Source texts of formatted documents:
•••
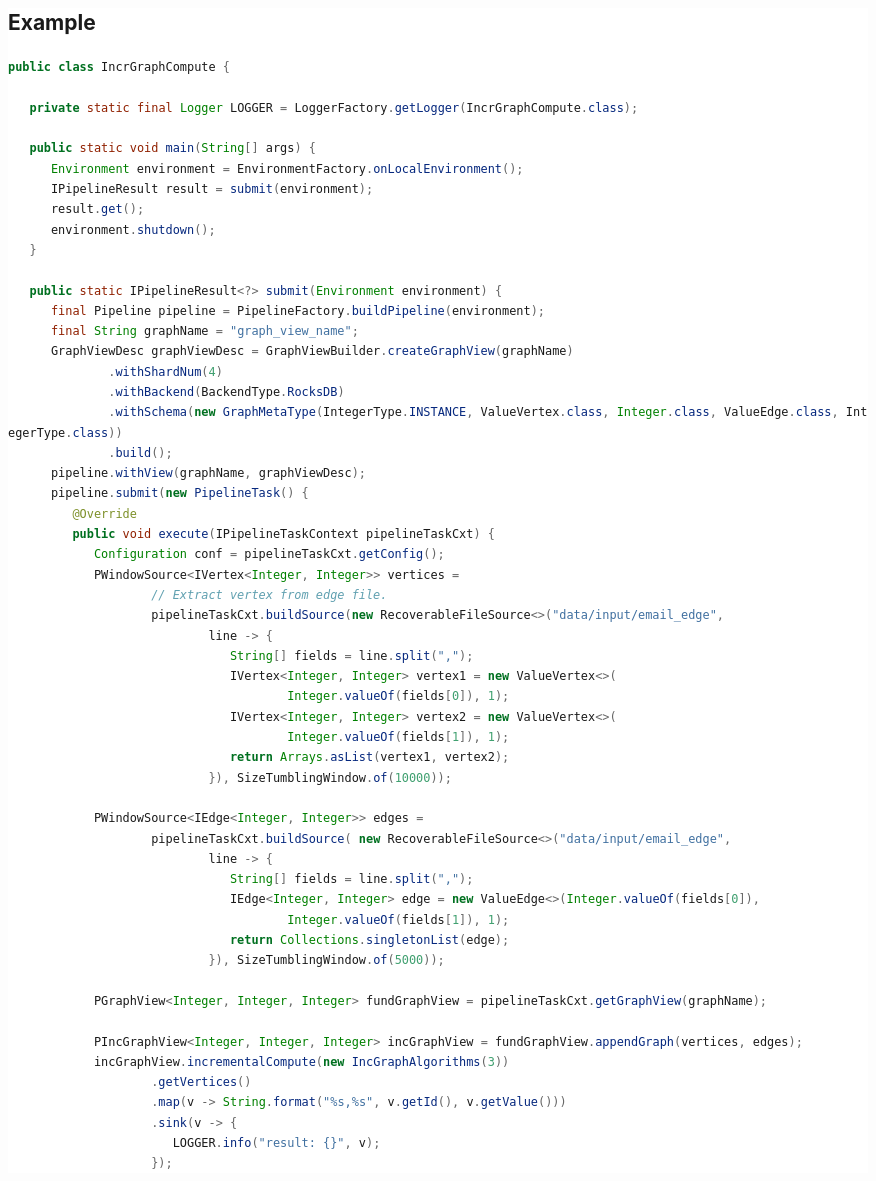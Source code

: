 ## Example

```java
public class IncrGraphCompute {

   private static final Logger LOGGER = LoggerFactory.getLogger(IncrGraphCompute.class);

   public static void main(String[] args) {
      Environment environment = EnvironmentFactory.onLocalEnvironment();
      IPipelineResult result = submit(environment);
      result.get();
      environment.shutdown();
   }

   public static IPipelineResult<?> submit(Environment environment) {
      final Pipeline pipeline = PipelineFactory.buildPipeline(environment);
      final String graphName = "graph_view_name";
      GraphViewDesc graphViewDesc = GraphViewBuilder.createGraphView(graphName)
              .withShardNum(4)
              .withBackend(BackendType.RocksDB)
              .withSchema(new GraphMetaType(IntegerType.INSTANCE, ValueVertex.class, Integer.class, ValueEdge.class, IntegerType.class))
              .build();
      pipeline.withView(graphName, graphViewDesc);
      pipeline.submit(new PipelineTask() {
         @Override
         public void execute(IPipelineTaskContext pipelineTaskCxt) {
            Configuration conf = pipelineTaskCxt.getConfig();
            PWindowSource<IVertex<Integer, Integer>> vertices =
                    // Extract vertex from edge file.
                    pipelineTaskCxt.buildSource(new RecoverableFileSource<>("data/input/email_edge",
                            line -> {
                               String[] fields = line.split(",");
                               IVertex<Integer, Integer> vertex1 = new ValueVertex<>(
                                       Integer.valueOf(fields[0]), 1);
                               IVertex<Integer, Integer> vertex2 = new ValueVertex<>(
                                       Integer.valueOf(fields[1]), 1);
                               return Arrays.asList(vertex1, vertex2);
                            }), SizeTumblingWindow.of(10000));

            PWindowSource<IEdge<Integer, Integer>> edges =
                    pipelineTaskCxt.buildSource( new RecoverableFileSource<>("data/input/email_edge",
                            line -> {
                               String[] fields = line.split(",");
                               IEdge<Integer, Integer> edge = new ValueEdge<>(Integer.valueOf(fields[0]),
                                       Integer.valueOf(fields[1]), 1);
                               return Collections.singletonList(edge);
                            }), SizeTumblingWindow.of(5000));

            PGraphView<Integer, Integer, Integer> fundGraphView = pipelineTaskCxt.getGraphView(graphName);

            PIncGraphView<Integer, Integer, Integer> incGraphView = fundGraphView.appendGraph(vertices, edges);
            incGraphView.incrementalCompute(new IncGraphAlgorithms(3))
                    .getVertices()
                    .map(v -> String.format("%s,%s", v.getId(), v.getValue()))
                    .sink(v -> {
                       LOGGER.info("result: {}", v);
                    });
```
•••
WORK TO BE COMPLETED: Reproduce every entry exactly; images stay out.

ANSWER SPACE:
Source code

: ## Example

```java
public class IncrGraphCompute {

   private static final Logger LOGGER = LoggerFactory.getLogger(IncrGraphCompute.class);

   public static void main(String[] args) {
      Environment environment = EnvironmentFactory.onLocalEnvironment();
      IPipelineResult result = submit(environment);
      result.get();
      environment.shutdown();
   }

   public static IPipelineResult<?> submit(Environment environment) {
      final Pipeline pipeline = PipelineFactory.buildPipeline(environment);
      final String graphName = "graph_view_name";
      GraphViewDesc graphViewDesc = GraphViewBuilder.createGraphView(graphName)
              .withShardNum(4)
              .withBackend(BackendType.RocksDB)
              .withSchema(new GraphMetaType(IntegerType.INSTANCE, ValueVertex.class, Integer.class, ValueEdge.class, IntegerType.class))
              .build();
      pipeline.withView(graphName, graphViewDesc);
      pipeline.submit(new PipelineTask() {
         @Override
         public void execute(IPipelineTaskContext pipelineTaskCxt) {
            Configuration conf = pipelineTaskCxt.getConfig();
            PWindowSource<IVertex<Integer, Integer>> vertices =
                    // Extract vertex from edge file.
                    pipelineTaskCxt.buildSource(new RecoverableFileSource<>("data/input/email_edge",
                            line -> {
                               String[] fields = line.split(",");
                               IVertex<Integer, Integer> vertex1 = new ValueVertex<>(
                                       Integer.valueOf(fields[0]), 1);
                               IVertex<Integer, Integer> vertex2 = new ValueVertex<>(
                                       Integer.valueOf(fields[1]), 1);
                               return Arrays.asList(vertex1, vertex2);
                            }), SizeTumblingWindow.of(10000));

            PWindowSource<IEdge<Integer, Integer>> edges =
                    pipelineTaskCxt.buildSource( new RecoverableFileSource<>("data/input/email_edge",
                            line -> {
                               String[] fields = line.split(",");
                               IEdge<Integer, Integer> edge = new ValueEdge<>(Integer.valueOf(fields[0]),
                                       Integer.valueOf(fields[1]), 1);
                               return Collections.singletonList(edge);
                            }), SizeTumblingWindow.of(5000));

            PGraphView<Integer, Integer, Integer> fundGraphView = pipelineTaskCxt.getGraphView(graphName);

            PIncGraphView<Integer, Integer, Integer> incGraphView = fundGraphView.appendGraph(vertices, edges);
            incGraphView.incrementalCompute(new IncGraphAlgorithms(3))
                    .getVertices()
                    .map(v -> String.format("%s,%s", v.getId(), v.getValue()))
                    .sink(v -> {
                       LOGGER.info("result: {}", v);
                    });
```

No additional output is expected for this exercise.